- _Your instructions_: What lines in the following entries hold the word "Linux"? Copy each one.

- _Document images with source code_:
^^^^^^^^

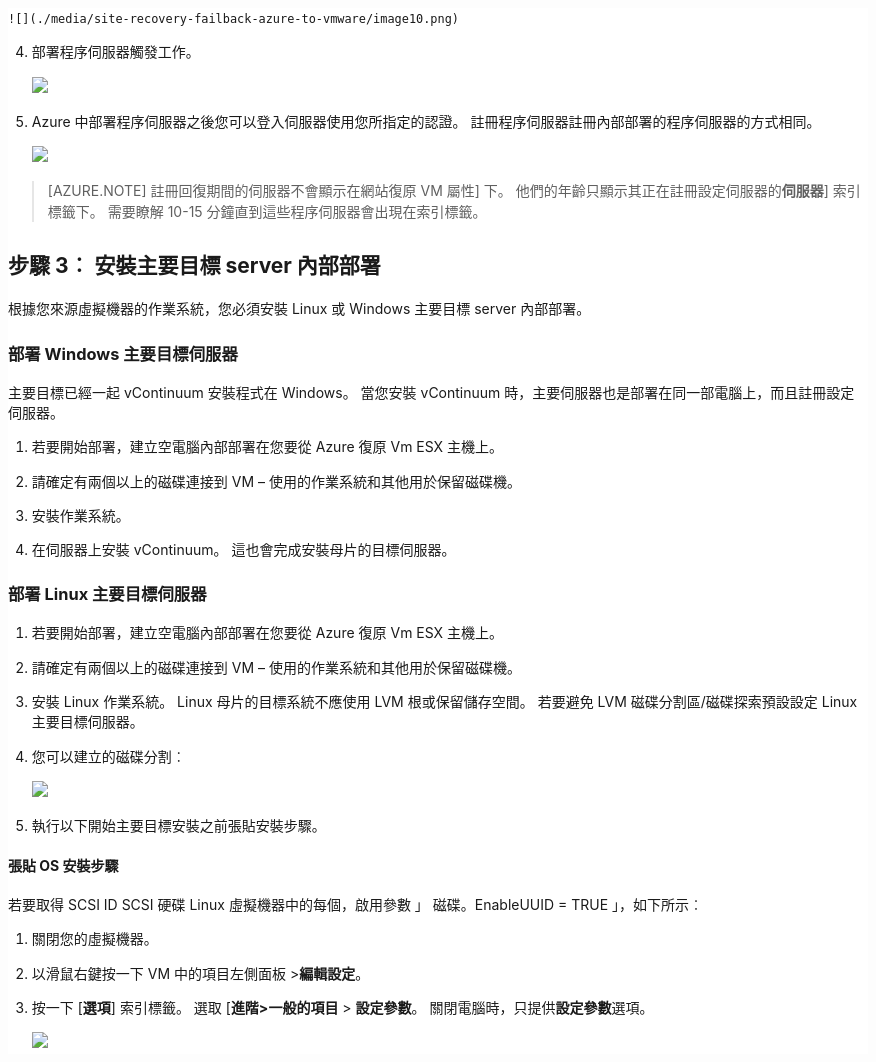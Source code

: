     ![](./media/site-recovery-failback-azure-to-vmware/image10.png)

4.  部署程序伺服器觸發工作。

    ![](./media/site-recovery-failback-azure-to-vmware/image11.png)

5.  Azure 中部署程序伺服器之後您可以登入伺服器使用您所指定的認證。 註冊程序伺服器註冊內部部署的程序伺服器的方式相同。 

    ![](./media/site-recovery-failback-azure-to-vmware/image12.png)

>[AZURE.NOTE] 註冊回復期間的伺服器不會顯示在網站復原 VM 屬性] 下。 他們的年齡只顯示其正在註冊設定伺服器的**伺服器**] 索引標籤下。 需要瞭解 10-15 分鐘直到這些程序伺服器會出現在索引標籤。


## <a name="step-3-install-a-master-target-server-on-premises"></a>步驟 3︰ 安裝主要目標 server 內部部署

根據您來源虛擬機器的作業系統，您必須安裝 Linux 或 Windows 主要目標 server 內部部署。

### <a name="deploy-a-windows-master-target-server"></a>部署 Windows 主要目標伺服器

主要目標已經一起 vContinuum 安裝程式在 Windows。 當您安裝 vContinuum 時，主要伺服器也是部署在同一部電腦上，而且註冊設定伺服器。

1.  若要開始部署，建立空電腦內部部署在您要從 Azure 復原 Vm ESX 主機上。

2.  請確定有兩個以上的磁碟連接到 VM – 使用的作業系統和其他用於保留磁碟機。

3.  安裝作業系統。

4.  在伺服器上安裝 vContinuum。 這也會完成安裝母片的目標伺服器。

### <a name="deploy-a-linux-master-target-server"></a>部署 Linux 主要目標伺服器

1.  若要開始部署，建立空電腦內部部署在您要從 Azure 復原 Vm ESX 主機上。

2.  請確定有兩個以上的磁碟連接到 VM – 使用的作業系統和其他用於保留磁碟機。

3.  安裝 Linux 作業系統。 Linux 母片的目標系統不應使用 LVM 根或保留儲存空間。 若要避免 LVM 磁碟分割區/磁碟探索預設設定 Linux 主要目標伺服器。
4.  您可以建立的磁碟分割︰

    ![](./media/site-recovery-failback-azure-to-vmware/image13.png)

5.  執行以下開始主要目標安裝之前張貼安裝步驟。


#### <a name="post-os-installation-steps"></a>張貼 OS 安裝步驟

若要取得 SCSI ID SCSI 硬碟 Linux 虛擬機器中的每個，啟用參數 」 磁碟。EnableUUID = TRUE 」，如下所示︰

1. 關閉您的虛擬機器。
2. 以滑鼠右鍵按一下 VM 中的項目左側面板 >**編輯設定**。
3. 按一下 [**選項**] 索引標籤。 選取 [**進階\>一般的項目** > **設定參數**。 關閉電腦時，只提供**設定參數**選項。

    ![](./media/site-recovery-failback-azure-to-vmware/image14.png)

^^^^^^^^

- _Task output_:
根據您來源虛擬機器的作業系統，您必須安裝 Linux 或 Windows 主要目標 server 內部部署。
### <a name="deploy-a-linux-master-target-server"></a>部署 Linux 主要目標伺服器
3.  安裝 Linux 作業系統。 Linux 母片的目標系統不應使用 LVM 根或保留儲存空間。 若要避免 LVM 磁碟分割區/磁碟探索預設設定 Linux 主要目標伺服器。
若要取得 SCSI ID SCSI 硬碟 Linux 虛擬機器中的每個，啟用參數 」 磁碟。EnableUUID = TRUE 」，如下所示︰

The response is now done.